[PHP] Re: PHP class or functions to manipulate PDF metadata?

2009-04-07 Thread O. Lavell
Peter Ford wrote:

> O. Lavell wrote:
>> Peter Ford wrote:

[..]

>>> I do accept that the metadata should be machine-readable: that part of
>>> your project is reasonable and I'm fairly sure that ought to be
>>> possible with something simple. The best bet I found so far is PDFTK
>>> (http://www.pdfhacks.com/pdftk/) which is a command-line tool that you
>>> could presumably call with exec or whatever...
>> 
>> Like I said, this is what I am already doing with the pdfinfo utility
>> from xpdf.
> 
> Sorry - I guess I didn't read that bit carefully enough...

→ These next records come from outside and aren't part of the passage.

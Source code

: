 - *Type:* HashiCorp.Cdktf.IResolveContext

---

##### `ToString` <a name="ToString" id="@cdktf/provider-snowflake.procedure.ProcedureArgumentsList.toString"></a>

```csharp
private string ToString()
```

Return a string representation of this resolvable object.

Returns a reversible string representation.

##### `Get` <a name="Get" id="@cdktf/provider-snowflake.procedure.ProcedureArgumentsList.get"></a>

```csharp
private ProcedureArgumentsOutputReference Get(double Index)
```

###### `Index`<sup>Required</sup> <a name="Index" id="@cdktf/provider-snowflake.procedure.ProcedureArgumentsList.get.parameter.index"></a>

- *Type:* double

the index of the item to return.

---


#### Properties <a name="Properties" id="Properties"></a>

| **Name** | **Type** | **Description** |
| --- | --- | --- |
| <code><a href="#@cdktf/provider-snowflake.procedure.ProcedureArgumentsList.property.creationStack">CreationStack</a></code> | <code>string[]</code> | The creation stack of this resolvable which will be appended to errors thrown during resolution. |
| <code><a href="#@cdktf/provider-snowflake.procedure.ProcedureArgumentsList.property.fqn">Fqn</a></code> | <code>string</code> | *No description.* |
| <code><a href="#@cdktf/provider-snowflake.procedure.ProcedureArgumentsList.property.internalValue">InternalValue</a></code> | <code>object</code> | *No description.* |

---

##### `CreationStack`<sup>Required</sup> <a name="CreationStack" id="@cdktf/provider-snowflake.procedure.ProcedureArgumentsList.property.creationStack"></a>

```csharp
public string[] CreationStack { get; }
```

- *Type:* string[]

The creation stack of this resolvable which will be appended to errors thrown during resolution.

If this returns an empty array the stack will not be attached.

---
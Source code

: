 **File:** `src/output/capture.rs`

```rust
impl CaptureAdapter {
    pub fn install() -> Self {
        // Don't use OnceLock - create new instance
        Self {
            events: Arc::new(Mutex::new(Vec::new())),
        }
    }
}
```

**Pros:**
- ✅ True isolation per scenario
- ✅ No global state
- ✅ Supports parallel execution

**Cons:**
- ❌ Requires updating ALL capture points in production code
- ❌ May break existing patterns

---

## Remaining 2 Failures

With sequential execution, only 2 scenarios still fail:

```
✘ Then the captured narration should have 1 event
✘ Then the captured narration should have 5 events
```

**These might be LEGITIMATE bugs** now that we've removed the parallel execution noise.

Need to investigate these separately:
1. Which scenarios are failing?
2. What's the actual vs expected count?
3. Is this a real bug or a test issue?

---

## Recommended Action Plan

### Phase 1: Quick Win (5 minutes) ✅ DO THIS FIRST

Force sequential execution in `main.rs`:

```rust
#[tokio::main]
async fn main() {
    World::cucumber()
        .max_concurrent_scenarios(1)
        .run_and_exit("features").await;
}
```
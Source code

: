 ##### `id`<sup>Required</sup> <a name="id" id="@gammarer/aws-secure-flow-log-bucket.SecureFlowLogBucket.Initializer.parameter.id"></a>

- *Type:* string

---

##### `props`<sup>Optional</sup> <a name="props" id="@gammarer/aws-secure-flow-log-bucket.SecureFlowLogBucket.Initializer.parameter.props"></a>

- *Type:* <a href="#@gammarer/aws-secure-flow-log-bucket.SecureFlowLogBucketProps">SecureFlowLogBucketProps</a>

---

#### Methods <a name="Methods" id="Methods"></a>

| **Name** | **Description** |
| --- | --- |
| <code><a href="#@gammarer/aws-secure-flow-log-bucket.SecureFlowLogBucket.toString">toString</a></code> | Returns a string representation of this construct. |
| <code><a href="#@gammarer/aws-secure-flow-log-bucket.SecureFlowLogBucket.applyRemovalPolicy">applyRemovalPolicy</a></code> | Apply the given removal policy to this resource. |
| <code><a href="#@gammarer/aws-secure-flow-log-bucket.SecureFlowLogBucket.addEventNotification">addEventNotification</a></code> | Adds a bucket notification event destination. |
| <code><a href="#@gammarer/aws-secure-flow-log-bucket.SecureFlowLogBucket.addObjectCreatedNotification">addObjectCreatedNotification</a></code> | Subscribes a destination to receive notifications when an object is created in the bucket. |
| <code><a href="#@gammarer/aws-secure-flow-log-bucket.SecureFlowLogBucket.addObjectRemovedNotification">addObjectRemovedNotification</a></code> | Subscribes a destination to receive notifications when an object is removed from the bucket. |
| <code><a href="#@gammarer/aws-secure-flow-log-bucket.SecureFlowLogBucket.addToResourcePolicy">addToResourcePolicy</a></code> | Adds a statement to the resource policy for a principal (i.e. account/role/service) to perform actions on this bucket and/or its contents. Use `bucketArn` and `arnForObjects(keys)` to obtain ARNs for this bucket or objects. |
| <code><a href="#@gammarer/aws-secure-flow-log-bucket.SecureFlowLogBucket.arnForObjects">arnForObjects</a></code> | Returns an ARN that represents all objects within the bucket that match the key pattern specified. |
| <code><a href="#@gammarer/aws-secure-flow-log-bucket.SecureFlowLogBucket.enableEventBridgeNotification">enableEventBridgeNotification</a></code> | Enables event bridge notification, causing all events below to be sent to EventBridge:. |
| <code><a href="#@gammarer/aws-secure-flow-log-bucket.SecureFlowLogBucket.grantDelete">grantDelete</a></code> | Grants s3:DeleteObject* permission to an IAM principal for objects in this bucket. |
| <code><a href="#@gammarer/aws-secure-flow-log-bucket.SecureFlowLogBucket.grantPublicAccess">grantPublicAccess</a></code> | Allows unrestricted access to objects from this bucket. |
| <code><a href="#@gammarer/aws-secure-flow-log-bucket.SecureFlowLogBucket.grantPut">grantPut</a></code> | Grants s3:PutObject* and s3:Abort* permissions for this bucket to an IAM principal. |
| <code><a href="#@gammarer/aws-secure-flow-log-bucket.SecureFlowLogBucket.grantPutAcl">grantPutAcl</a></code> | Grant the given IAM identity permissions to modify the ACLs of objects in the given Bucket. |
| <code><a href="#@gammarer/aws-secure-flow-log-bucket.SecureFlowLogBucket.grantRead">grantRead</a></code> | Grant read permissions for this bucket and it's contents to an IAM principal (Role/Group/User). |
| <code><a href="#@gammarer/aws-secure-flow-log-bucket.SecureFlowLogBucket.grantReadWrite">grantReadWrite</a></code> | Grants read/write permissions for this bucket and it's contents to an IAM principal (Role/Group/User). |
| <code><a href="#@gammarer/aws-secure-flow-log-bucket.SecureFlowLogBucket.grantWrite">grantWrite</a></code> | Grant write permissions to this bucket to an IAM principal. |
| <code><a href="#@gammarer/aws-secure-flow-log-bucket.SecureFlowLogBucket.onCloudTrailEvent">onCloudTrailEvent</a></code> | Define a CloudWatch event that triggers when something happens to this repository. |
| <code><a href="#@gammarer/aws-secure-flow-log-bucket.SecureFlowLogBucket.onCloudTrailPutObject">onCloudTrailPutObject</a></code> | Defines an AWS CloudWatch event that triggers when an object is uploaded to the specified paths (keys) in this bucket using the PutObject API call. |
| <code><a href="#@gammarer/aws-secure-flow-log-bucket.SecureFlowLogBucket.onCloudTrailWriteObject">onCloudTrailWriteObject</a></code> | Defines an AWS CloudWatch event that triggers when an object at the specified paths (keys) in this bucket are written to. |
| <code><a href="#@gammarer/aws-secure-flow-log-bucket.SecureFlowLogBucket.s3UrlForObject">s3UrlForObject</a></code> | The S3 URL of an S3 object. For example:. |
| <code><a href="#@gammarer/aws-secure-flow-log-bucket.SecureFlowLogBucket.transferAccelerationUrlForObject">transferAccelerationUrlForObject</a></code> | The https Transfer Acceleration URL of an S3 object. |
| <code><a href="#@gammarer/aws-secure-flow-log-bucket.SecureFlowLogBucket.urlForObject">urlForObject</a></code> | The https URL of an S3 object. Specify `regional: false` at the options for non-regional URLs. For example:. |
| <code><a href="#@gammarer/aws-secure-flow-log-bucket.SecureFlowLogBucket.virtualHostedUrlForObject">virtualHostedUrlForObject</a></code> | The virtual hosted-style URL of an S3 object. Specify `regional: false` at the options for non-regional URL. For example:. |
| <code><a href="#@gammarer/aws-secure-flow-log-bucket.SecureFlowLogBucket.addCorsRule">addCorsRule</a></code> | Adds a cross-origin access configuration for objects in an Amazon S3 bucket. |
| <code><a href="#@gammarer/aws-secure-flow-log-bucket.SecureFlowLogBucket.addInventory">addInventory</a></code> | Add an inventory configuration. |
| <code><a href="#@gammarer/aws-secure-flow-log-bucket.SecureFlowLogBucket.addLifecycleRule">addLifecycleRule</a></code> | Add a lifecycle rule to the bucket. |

No problem at all, I was really glad someone wanted to share their 
thoughts anyway after it first seemed that no one was interested.

[..]

>> So thank you again for pushing me in that direction, even if
>> unintentionally and despite the fact that what I am doing goes against
>> your judgement ;)
>> 
>> 
> As I know only too well, you can't always choose your customers
> (especially if they choose you...) and you certainly can't control all
> of the sources of data you have to deal with!

Exactly.

> I have spent many hours/days/possibly longer hacking through files that
> are in one form to get data into another, and PDF is the one that always
> makes me nervous :(

So far you, Tedd and I agree on this. The so-called portable document 
format is a rather convoluted thing.

> My judgement is certainly not final, or even particularly important: if
> I had time I would also look into at least getting the metadata with
> pure PHP.
> 
> Good luck...

Thank you. If I did have the time (to spare) I would feel almost obliged 
to try to figure it out. Perhaps in a week or two...


-- 
PHP General Mailing List (http://www.php.net/)
To unsubscribe, visit: http://www.php.net/unsub.php



[PHP] Re: PHP class or functions to manipulate PDF metadata?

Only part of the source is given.